Collected data
Start of Block
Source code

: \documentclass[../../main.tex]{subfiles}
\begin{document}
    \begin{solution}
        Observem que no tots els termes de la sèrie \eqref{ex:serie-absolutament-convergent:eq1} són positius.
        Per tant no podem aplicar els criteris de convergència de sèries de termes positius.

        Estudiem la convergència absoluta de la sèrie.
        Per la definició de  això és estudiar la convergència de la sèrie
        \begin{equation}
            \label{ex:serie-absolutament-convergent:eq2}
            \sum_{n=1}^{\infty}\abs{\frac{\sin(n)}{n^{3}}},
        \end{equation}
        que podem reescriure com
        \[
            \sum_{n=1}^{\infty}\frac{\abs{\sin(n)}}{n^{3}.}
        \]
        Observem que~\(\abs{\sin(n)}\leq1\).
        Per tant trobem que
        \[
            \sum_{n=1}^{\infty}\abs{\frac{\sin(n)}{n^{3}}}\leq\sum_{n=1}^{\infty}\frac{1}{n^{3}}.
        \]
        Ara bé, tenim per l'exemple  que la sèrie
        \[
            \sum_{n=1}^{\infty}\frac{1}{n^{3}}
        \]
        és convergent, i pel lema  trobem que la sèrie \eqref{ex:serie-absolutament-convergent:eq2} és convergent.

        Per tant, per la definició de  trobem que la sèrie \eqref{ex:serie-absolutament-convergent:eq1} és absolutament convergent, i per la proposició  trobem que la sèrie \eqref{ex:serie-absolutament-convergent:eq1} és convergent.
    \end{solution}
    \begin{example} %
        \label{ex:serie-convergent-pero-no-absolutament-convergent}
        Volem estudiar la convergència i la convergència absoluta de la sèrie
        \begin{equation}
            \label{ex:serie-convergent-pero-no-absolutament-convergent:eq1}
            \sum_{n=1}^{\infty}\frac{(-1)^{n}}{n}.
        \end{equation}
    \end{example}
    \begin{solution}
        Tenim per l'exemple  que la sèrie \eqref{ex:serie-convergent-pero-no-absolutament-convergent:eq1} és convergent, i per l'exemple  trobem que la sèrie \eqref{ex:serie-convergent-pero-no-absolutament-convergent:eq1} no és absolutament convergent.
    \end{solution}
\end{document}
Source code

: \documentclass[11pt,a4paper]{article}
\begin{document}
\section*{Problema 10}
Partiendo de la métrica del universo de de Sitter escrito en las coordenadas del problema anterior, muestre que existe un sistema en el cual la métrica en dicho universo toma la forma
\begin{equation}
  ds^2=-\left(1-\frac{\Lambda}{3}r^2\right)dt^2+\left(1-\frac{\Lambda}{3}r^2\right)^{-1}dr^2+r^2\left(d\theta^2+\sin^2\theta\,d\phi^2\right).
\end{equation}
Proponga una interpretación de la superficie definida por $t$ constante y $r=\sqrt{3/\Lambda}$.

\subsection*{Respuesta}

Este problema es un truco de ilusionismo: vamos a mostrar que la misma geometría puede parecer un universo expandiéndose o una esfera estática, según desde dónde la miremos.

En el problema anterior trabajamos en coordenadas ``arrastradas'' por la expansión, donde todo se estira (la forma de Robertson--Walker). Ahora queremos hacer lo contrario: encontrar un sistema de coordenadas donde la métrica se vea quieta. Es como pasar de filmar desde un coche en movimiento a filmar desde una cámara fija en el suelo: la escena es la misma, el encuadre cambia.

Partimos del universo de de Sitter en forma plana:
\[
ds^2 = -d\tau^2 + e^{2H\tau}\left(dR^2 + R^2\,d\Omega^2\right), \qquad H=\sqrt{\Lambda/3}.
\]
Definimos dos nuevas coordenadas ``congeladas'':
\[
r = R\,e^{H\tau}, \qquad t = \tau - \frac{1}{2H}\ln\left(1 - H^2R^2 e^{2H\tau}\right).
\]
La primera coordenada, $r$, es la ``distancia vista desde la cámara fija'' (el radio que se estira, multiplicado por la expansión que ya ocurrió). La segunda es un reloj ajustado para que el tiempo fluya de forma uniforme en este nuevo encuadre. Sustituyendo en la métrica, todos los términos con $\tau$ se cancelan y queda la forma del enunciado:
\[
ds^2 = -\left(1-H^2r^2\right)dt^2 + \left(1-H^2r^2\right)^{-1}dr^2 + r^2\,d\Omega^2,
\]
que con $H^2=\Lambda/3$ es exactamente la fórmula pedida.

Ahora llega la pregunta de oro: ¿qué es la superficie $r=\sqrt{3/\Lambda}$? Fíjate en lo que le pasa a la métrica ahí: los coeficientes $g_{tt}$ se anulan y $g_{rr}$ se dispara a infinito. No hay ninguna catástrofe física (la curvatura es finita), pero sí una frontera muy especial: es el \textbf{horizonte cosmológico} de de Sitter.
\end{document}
End of Block
• Activity: Each entry above is to be set down again in exactly the same words.

• Written response:
Source code

: \documentclass[../../main.tex]{subfiles}
\begin{document}
    \begin{solution}
        Observem que no tots els termes de la sèrie \eqref{ex:serie-absolutament-convergent:eq1} són positius.
        Per tant no podem aplicar els criteris de convergència de sèries de termes positius.

        Estudiem la convergència absoluta de la sèrie.
        Per la definició de  això és estudiar la convergència de la sèrie
        \begin{equation}
            \label{ex:serie-absolutament-convergent:eq2}
            \sum_{n=1}^{\infty}\abs{\frac{\sin(n)}{n^{3}}},
        \end{equation}
        que podem reescriure com
        \[
            \sum_{n=1}^{\infty}\frac{\abs{\sin(n)}}{n^{3}.}
        \]
        Observem que~\(\abs{\sin(n)}\leq1\).
        Per tant trobem que
        \[
            \sum_{n=1}^{\infty}\abs{\frac{\sin(n)}{n^{3}}}\leq\sum_{n=1}^{\infty}\frac{1}{n^{3}}.
        \]
        Ara bé, tenim per l'exemple  que la sèrie
        \[
            \sum_{n=1}^{\infty}\frac{1}{n^{3}}
        \]
        és convergent, i pel lema  trobem que la sèrie \eqref{ex:serie-absolutament-convergent:eq2} és convergent.

        Per tant, per la definició de  trobem que la sèrie \eqref{ex:serie-absolutament-convergent:eq1} és absolutament convergent, i per la proposició  trobem que la sèrie \eqref{ex:serie-absolutament-convergent:eq1} és convergent.
    \end{solution}
    \begin{example} %
        \label{ex:serie-convergent-pero-no-absolutament-convergent}
        Volem estudiar la convergència i la convergència absoluta de la sèrie
        \begin{equation}
            \label{ex:serie-convergent-pero-no-absolutament-convergent:eq1}
            \sum_{n=1}^{\infty}\frac{(-1)^{n}}{n}.
        \end{equation}
    \end{example}
    \begin{solution}
        Tenim per l'exemple  que la sèrie \eqref{ex:serie-convergent-pero-no-absolutament-convergent:eq1} és convergent, i per l'exemple  trobem que la sèrie \eqref{ex:serie-convergent-pero-no-absolutament-convergent:eq1} no és absolutament convergent.
    \end{solution}
\end{document}
Source code

: \documentclass[11pt,a4paper]{article}
\begin{document}
\section*{Problema 10}
Partiendo de la métrica del universo de de Sitter escrito en las coordenadas del problema anterior, muestre que existe un sistema en el cual la métrica en dicho universo toma la forma
\begin{equation}
  ds^2=-\left(1-\frac{\Lambda}{3}r^2\right)dt^2+\left(1-\frac{\Lambda}{3}r^2\right)^{-1}dr^2+r^2\left(d\theta^2+\sin^2\theta\,d\phi^2\right).
\end{equation}
Proponga una interpretación de la superficie definida por $t$ constante y $r=\sqrt{3/\Lambda}$.

\subsection*{Respuesta}

Este problema es un truco de ilusionismo: vamos a mostrar que la misma geometría puede parecer un universo expandiéndose o una esfera estática, según desde dónde la miremos.

En el problema anterior trabajamos en coordenadas ``arrastradas'' por la expansión, donde todo se estira (la forma de Robertson--Walker). Ahora queremos hacer lo contrario: encontrar un sistema de coordenadas donde la métrica se vea quieta. Es como pasar de filmar desde un coche en movimiento a filmar desde una cámara fija en el suelo: la escena es la misma, el encuadre cambia.

Partimos del universo de de Sitter en forma plana:
\[
ds^2 = -d\tau^2 + e^{2H\tau}\left(dR^2 + R^2\,d\Omega^2\right), \qquad H=\sqrt{\Lambda/3}.
\]
Definimos dos nuevas coordenadas ``congeladas'':
\[
r = R\,e^{H\tau}, \qquad t = \tau - \frac{1}{2H}\ln\left(1 - H^2R^2 e^{2H\tau}\right).
\]
La primera coordenada, $r$, es la ``distancia vista desde la cámara fija'' (el radio que se estira, multiplicado por la expansión que ya ocurrió). La segunda es un reloj ajustado para que el tiempo fluya de forma uniforme en este nuevo encuadre. Sustituyendo en la métrica, todos los términos con $\tau$ se cancelan y queda la forma del enunciado:
\[
ds^2 = -\left(1-H^2r^2\right)dt^2 + \left(1-H^2r^2\right)^{-1}dr^2 + r^2\,d\Omega^2,
\]
que con $H^2=\Lambda/3$ es exactamente la fórmula pedida.

Ahora llega la pregunta de oro: ¿qué es la superficie $r=\sqrt{3/\Lambda}$? Fíjate en lo que le pasa a la métrica ahí: los coeficientes $g_{tt}$ se anulan y $g_{rr}$ se dispara a infinito. No hay ninguna catástrofe física (la curvatura es finita), pero sí una frontera muy especial: es el \textbf{horizonte cosmológico} de de Sitter.
\end{document}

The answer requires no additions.